Bitcoin miner Canaan reported a fall in the third-quarter results with revenue seeing a fall of 25.8% from the year-ago quarter.
Non-GAAP net income for the quarter was $23.4 million, a decrease of 71.7% from the same period in 2021. The company’s revenue for Q3 2022 was $137.5 million.
However, mining revenue in Q3 2022 was $8.7 million, representing an increase of 1,002.7% versus Q3 2021.
Chairman and CEO Nangeng Zhang said:
“The negative market dynamics have significantly hindered bitcoin miners’ revenues and cash flows. As miners are forced to cut their demand for computing power, we had to adjust down our selling price in response”
In the same vein, CFO James Jin Cheng asserts that the market conditions are expected to continue deteriorating in the next two quarters because of bitcoin’s downward trajectory, rising energy prices, and miners under increasing cash pressure.

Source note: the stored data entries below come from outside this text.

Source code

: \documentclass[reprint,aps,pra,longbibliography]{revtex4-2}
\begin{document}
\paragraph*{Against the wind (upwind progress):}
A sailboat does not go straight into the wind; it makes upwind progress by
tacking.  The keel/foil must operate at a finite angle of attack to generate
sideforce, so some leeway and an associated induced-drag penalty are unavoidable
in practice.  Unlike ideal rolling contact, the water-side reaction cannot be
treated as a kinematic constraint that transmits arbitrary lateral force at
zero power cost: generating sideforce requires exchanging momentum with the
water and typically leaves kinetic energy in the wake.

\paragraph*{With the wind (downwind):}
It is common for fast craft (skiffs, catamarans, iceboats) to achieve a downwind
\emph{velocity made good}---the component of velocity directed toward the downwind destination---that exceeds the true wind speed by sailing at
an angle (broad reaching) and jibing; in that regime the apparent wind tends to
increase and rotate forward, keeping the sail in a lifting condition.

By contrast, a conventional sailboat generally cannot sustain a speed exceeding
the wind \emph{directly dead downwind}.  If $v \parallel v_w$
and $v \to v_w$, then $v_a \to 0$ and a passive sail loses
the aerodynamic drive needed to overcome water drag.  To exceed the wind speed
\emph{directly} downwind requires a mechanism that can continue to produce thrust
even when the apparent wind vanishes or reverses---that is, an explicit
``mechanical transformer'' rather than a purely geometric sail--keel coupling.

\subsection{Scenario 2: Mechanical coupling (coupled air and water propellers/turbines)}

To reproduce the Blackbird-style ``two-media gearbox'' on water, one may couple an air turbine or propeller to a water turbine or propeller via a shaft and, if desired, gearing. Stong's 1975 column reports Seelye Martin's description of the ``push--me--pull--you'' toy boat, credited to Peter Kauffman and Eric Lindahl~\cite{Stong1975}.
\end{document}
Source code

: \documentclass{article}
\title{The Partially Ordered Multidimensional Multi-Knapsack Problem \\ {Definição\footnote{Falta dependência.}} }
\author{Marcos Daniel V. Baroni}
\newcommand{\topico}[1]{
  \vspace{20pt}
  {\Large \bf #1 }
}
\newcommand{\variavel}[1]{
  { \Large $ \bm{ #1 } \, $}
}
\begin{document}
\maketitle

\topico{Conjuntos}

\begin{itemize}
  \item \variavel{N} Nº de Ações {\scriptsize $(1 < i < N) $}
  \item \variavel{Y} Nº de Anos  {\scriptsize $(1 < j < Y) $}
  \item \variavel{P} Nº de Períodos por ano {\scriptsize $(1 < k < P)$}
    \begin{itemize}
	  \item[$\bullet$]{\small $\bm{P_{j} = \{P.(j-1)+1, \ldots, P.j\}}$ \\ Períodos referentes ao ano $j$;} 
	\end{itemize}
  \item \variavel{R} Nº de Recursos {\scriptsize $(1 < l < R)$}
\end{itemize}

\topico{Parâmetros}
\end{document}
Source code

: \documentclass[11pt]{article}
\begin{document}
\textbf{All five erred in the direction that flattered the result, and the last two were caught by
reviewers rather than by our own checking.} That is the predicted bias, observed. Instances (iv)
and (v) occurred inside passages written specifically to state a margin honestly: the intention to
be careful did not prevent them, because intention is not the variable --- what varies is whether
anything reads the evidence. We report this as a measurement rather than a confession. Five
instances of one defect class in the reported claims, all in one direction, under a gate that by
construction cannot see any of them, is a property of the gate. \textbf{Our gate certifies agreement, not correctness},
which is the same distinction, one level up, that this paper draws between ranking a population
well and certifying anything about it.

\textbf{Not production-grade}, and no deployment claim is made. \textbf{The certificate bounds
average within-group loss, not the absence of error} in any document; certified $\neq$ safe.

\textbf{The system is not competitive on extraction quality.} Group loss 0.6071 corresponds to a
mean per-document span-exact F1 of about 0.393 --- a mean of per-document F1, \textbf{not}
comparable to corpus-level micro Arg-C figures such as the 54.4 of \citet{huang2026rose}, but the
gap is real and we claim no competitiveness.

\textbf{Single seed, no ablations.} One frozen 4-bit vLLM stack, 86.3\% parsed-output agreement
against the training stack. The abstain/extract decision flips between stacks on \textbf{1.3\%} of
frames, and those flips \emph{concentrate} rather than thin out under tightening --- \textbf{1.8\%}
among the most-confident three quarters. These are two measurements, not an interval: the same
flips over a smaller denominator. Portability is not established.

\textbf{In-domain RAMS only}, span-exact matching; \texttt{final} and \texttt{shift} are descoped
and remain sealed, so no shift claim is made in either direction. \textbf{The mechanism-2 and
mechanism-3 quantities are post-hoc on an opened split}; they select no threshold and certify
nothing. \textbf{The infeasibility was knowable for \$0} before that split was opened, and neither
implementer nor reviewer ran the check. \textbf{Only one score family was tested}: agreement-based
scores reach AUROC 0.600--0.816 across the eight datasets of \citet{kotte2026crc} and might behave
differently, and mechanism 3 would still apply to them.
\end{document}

Canaan will, however, tighten its cash management to capture more opportunities when the market recovers, says Cheng.
Plans for Expansion
The company plans to expand despite Canaan’s latest financial report showing a downward trend. Canaan will continue to expand its research and development projects and mining operations worldwide. Zhang said:
“[A]s part of our ongoing effort to strengthen our research and development capabilities, we are expanding our Singapore headquarters with promising local research and development talents to help support our business on a global scale. In addition, we have expanded our mining business by tapping into the U.S. to optimize the allocation of our mining machines. “
However, Zhang maintains that they are facing a very challenging industry period as the “bitcoin price is sinking to lows the market has not seen in two years.”